An era ends but decades of memories live on
Here is the house, in readiness for you:
Empty, as far as any eye can see.
But I must warn you that lingers here
Some incredible part of me.”
That’s the opening stanza of “To the New Owner” by Lucile Hargrove Reynolds, a heartstring-stretching discovery marked only by the torn corner from a note tablet that emerged while going through my mother’s books while emptying the family home in preparation for the sale of 1147 Main St.
Those decades on what was then our town’s main drag began in June of 1946 when Jake Spehar succumbed to Helen’s nesting instincts just a couple of months before “little Jimmy” was born, paying $8,000 for a former nursing home a few blocks down the street from their apartment. More than 70 years of Spehar family history on Main Street ended with the closing just before Thanksgiving.
So many memories, happy and sad, were made in between.
Six children came home from St. Mary’s to the nursery just off my parents’ bedroom, a sunny room hand-painted with floor-to-ceiling kid-friendly decorations by my father, utilizing skills honed while making signs for his father’s Crested Butte store.

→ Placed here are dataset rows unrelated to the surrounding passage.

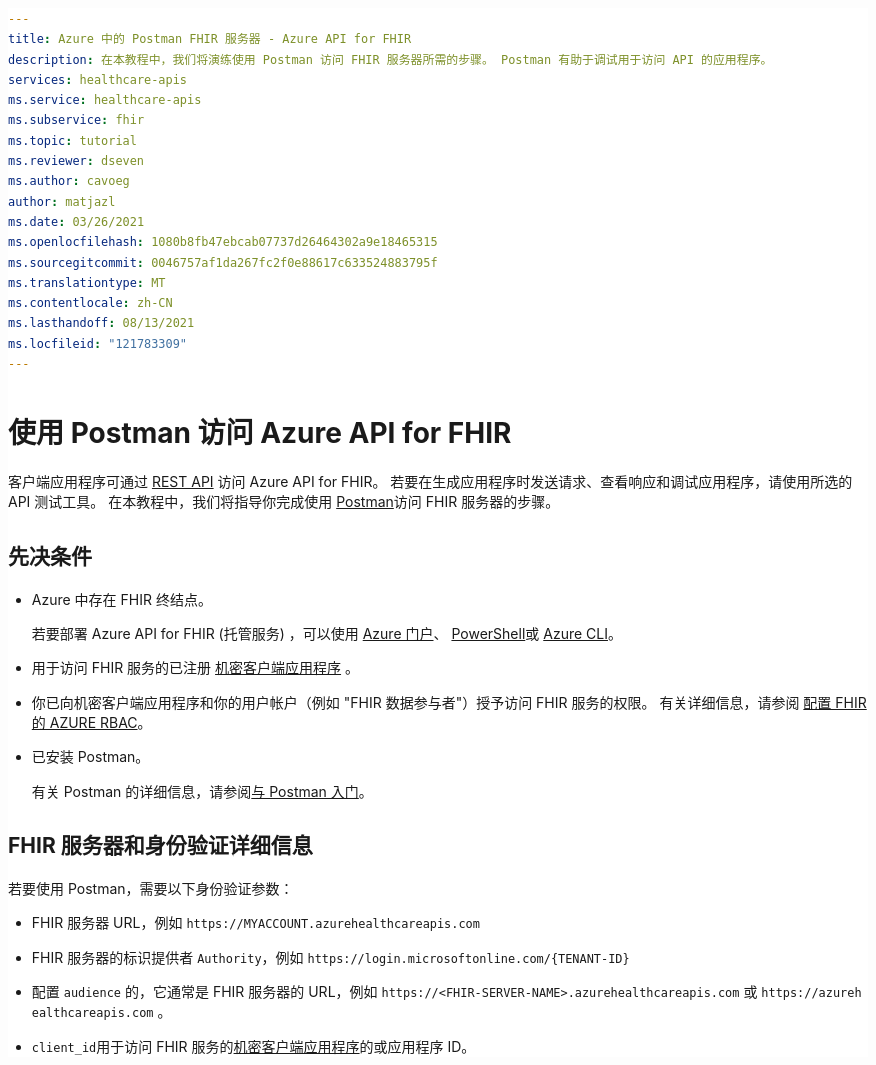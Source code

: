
 ```yaml
---
title: Azure 中的 Postman FHIR 服务器 - Azure API for FHIR
description: 在本教程中，我们将演练使用 Postman 访问 FHIR 服务器所需的步骤。 Postman 有助于调试用于访问 API 的应用程序。
services: healthcare-apis
ms.service: healthcare-apis
ms.subservice: fhir
ms.topic: tutorial
ms.reviewer: dseven
ms.author: cavoeg
author: matjazl
ms.date: 03/26/2021
ms.openlocfilehash: 1080b8fb47ebcab07737d26464302a9e18465315
ms.sourcegitcommit: 0046757af1da267fc2f0e88617c633524883795f
ms.translationtype: MT
ms.contentlocale: zh-CN
ms.lasthandoff: 08/13/2021
ms.locfileid: "121783309"
---
```

# <a name="access-azure-api-for-fhir-with-postman"></a>使用 Postman 访问 Azure API for FHIR

客户端应用程序可通过 [REST API](https://www.hl7.org/fhir/http.html) 访问 Azure API for FHIR。 若要在生成应用程序时发送请求、查看响应和调试应用程序，请使用所选的 API 测试工具。 在本教程中，我们将指导你完成使用 [Postman](https://www.getpostman.com/)访问 FHIR 服务器的步骤。 

## <a name="prerequisites"></a>先决条件

- Azure 中存在 FHIR 终结点。 

  若要部署 Azure API for FHIR (托管服务) ，可以使用 [Azure 门户](fhir-paas-portal-quickstart.md)、 [PowerShell](fhir-paas-powershell-quickstart.md)或 [Azure CLI](fhir-paas-cli-quickstart.md)。

- 用于访问 FHIR 服务的已注册 [机密客户端应用程序](register-confidential-azure-ad-client-app.md) 。
- 你已向机密客户端应用程序和你的用户帐户（例如 "FHIR 数据参与者"）授予访问 FHIR 服务的权限。 有关详细信息，请参阅 [配置 FHIR 的 AZURE RBAC](./configure-azure-rbac.md)。
- 已安装 Postman。 
    
  有关 Postman 的详细信息，请参阅[与 Postman 入门](https://www.getpostman.com)。

## <a name="fhir-server-and-authentication-details"></a>FHIR 服务器和身份验证详细信息

若要使用 Postman，需要以下身份验证参数：

- FHIR 服务器 URL，例如 `https://MYACCOUNT.azurehealthcareapis.com`

- FHIR 服务器的标识提供者 `Authority`，例如 `https://login.microsoftonline.com/{TENANT-ID}`

- 配置 `audience` 的，它通常是 FHIR 服务器的 URL，例如 `https://<FHIR-SERVER-NAME>.azurehealthcareapis.com` 或 `https://azurehealthcareapis.com` 。

- `client_id`用于访问 FHIR 服务的[机密客户端应用程序](register-confidential-azure-ad-client-app.md)的或应用程序 ID。
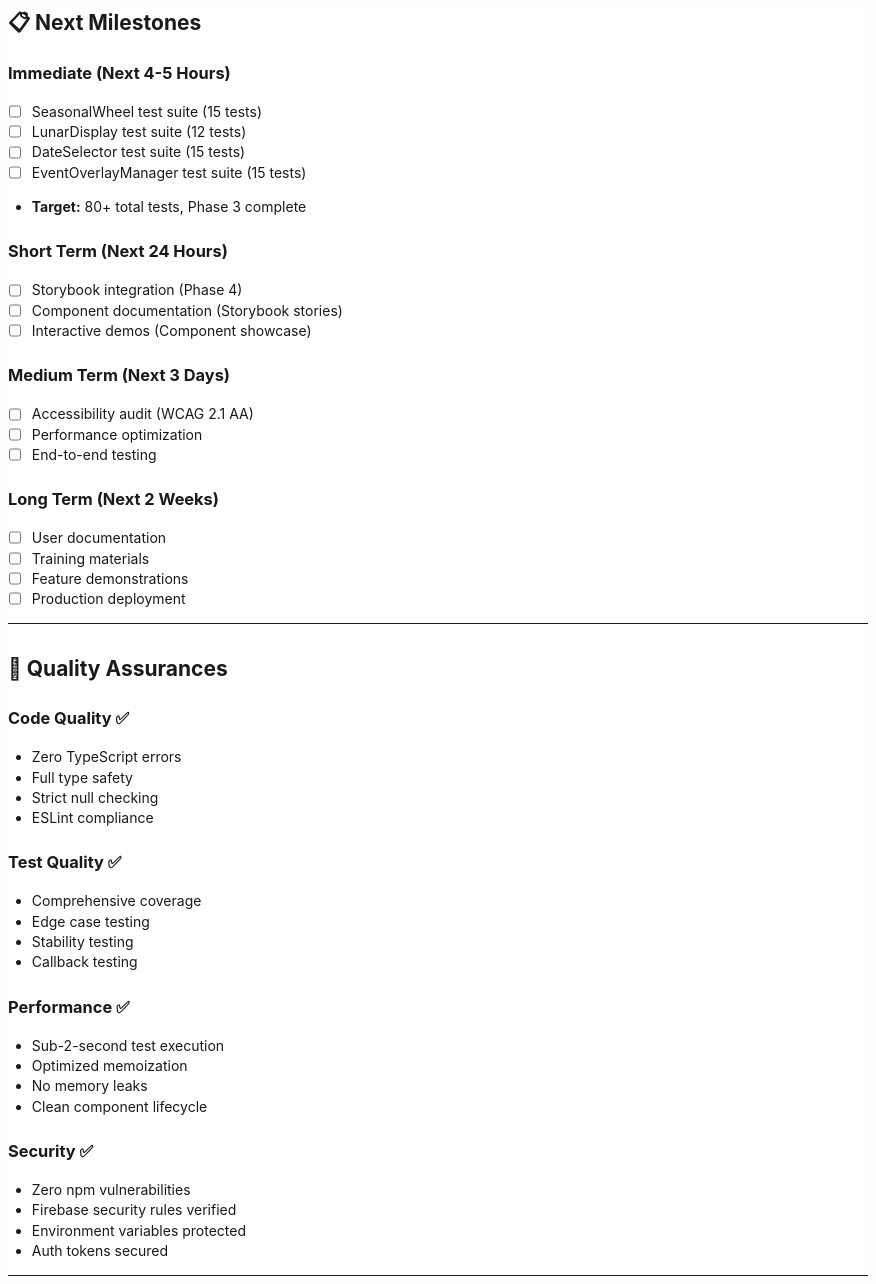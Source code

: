 ## 📋 Next Milestones

### Immediate (Next 4-5 Hours)
- [ ] SeasonalWheel test suite (15 tests)
- [ ] LunarDisplay test suite (12 tests)
- [ ] DateSelector test suite (15 tests)
- [ ] EventOverlayManager test suite (15 tests)
- **Target:** 80+ total tests, Phase 3 complete

### Short Term (Next 24 Hours)
- [ ] Storybook integration (Phase 4)
- [ ] Component documentation (Storybook stories)
- [ ] Interactive demos (Component showcase)

### Medium Term (Next 3 Days)
- [ ] Accessibility audit (WCAG 2.1 AA)
- [ ] Performance optimization
- [ ] End-to-end testing

### Long Term (Next 2 Weeks)
- [ ] User documentation
- [ ] Training materials
- [ ] Feature demonstrations
- [ ] Production deployment

---

## 🏅 Quality Assurances

### Code Quality ✅
- Zero TypeScript errors
- Full type safety
- Strict null checking
- ESLint compliance

### Test Quality ✅
- Comprehensive coverage
- Edge case testing
- Stability testing
- Callback testing

### Performance ✅
- Sub-2-second test execution
- Optimized memoization
- No memory leaks
- Clean component lifecycle

### Security ✅
- Zero npm vulnerabilities
- Firebase security rules verified
- Environment variables protected
- Auth tokens secured

---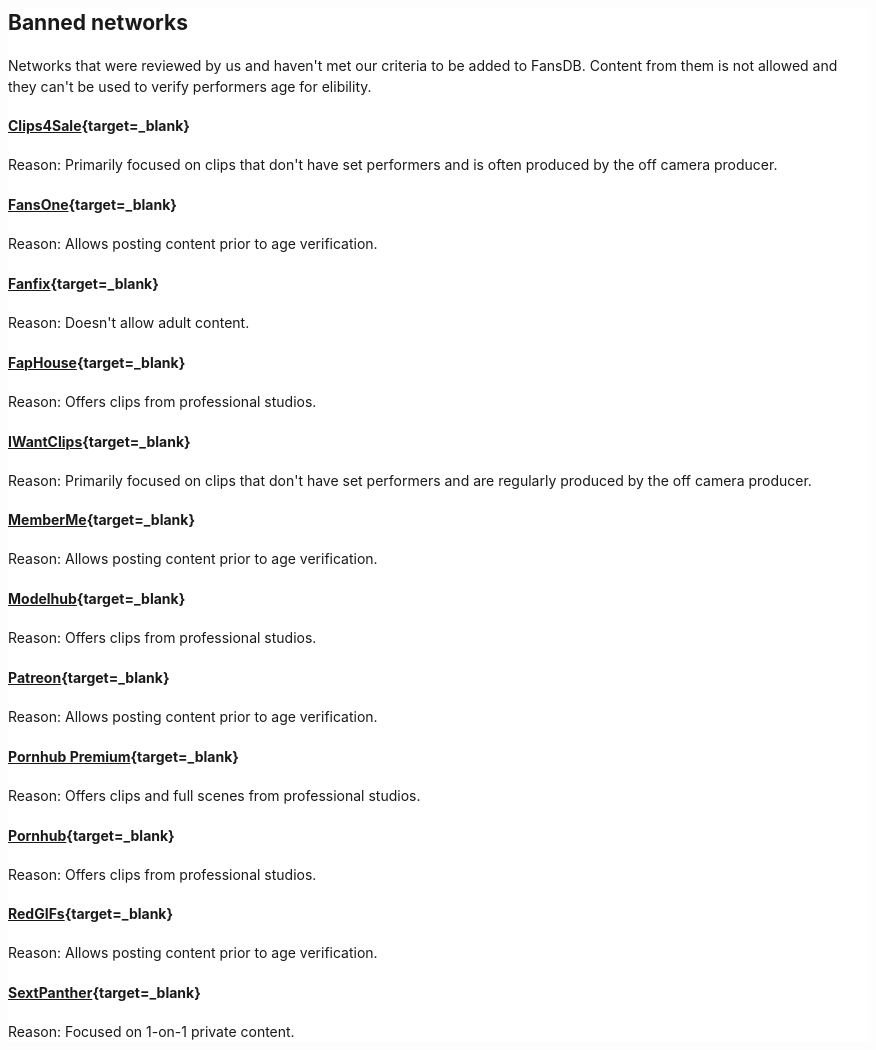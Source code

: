 ## Banned networks

Networks that were reviewed by us and haven't met our criteria to be added to FansDB. Content from them is not allowed and they can't be used to verify performers age for elibility.

#### [Clips4Sale](https://www.clips4sale.com){target=_blank}

Reason: Primarily focused on clips that don't have set performers and is often produced by the off camera producer.

#### [FansOne](https://fansone.co){target=_blank}

Reason: Allows posting content prior to age verification.

#### [Fanfix](https://www.fanfix.io){target=_blank}

Reason: Doesn't allow adult content. 

#### [FapHouse](https://faphouse.com){target=_blank}

Reason: Offers clips from professional studios. 

#### [IWantClips](https://iwantclips.com){target=_blank}

Reason: Primarily focused on clips that don't have set performers and are regularly produced by the off camera producer.

#### [MemberMe](https://memberme.net){target=_blank}

Reason: Allows posting content prior to age verification.

#### [Modelhub](https://www.modelhub.com){target=_blank}

Reason: Offers clips from professional studios. 

#### [Patreon](https://www.patreon.com){target=_blank}

Reason: Allows posting content prior to age verification.

#### [Pornhub Premium](https://www.pornhubpremium.com){target=_blank}

Reason: Offers clips and full scenes from professional studios. 

#### [Pornhub](https://www.pornhub.com){target=_blank}

Reason: Offers clips from professional studios. 

#### [RedGIFs](https://www.redgifs.com){target=_blank}

Reason: Allows posting content prior to age verification.

#### [SextPanther](https://www.redgifs.com){target=_blank}

Reason: Focused on 1-on-1 private content.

That extra lot on the east side of the big old house became the site of baseball and football games held between flower beds blooming with peonies and roses. On occasion, the front yard grass sported a circular oval worn to the dirt as some of us worked our way through go-carts and motor bikes. Snow forts were built out there and, in the days before bypasses when Main Street was really the main route through town, sugar beets were gathered as they fell off trucks rounding the corner at Twelfth Street. My foot still bears the scar from a mumbly-peg game that ended when my brother’s off-mark toss stuck the knife through my shoe.
For quite a while, my mother’s parents lived with us, a chicken coop and rabbit pens in the back yard testament to a coal miner’s love of agriculture. With a pen knife, my grandfather practiced grafting various species of fruit from tree to tree. One of my last backyard acts was taking cuttings from the grape vines he planted in hopes of keeping them alive out in Paradise Hills.
The refinished ancient butcher block that now decorates our dining room once lived in the garage off the alley on Main Street. It bears the marks of the knives I still have that my father would use to cut and package beef and an occasional hog from the farm my uncle and grandfather had out on 21 Road or elk hanging from the rafters after a successful hunt. The old red commercial meat grinder from my grandfather’s store made its way from my mother’s basement and rests now on its top.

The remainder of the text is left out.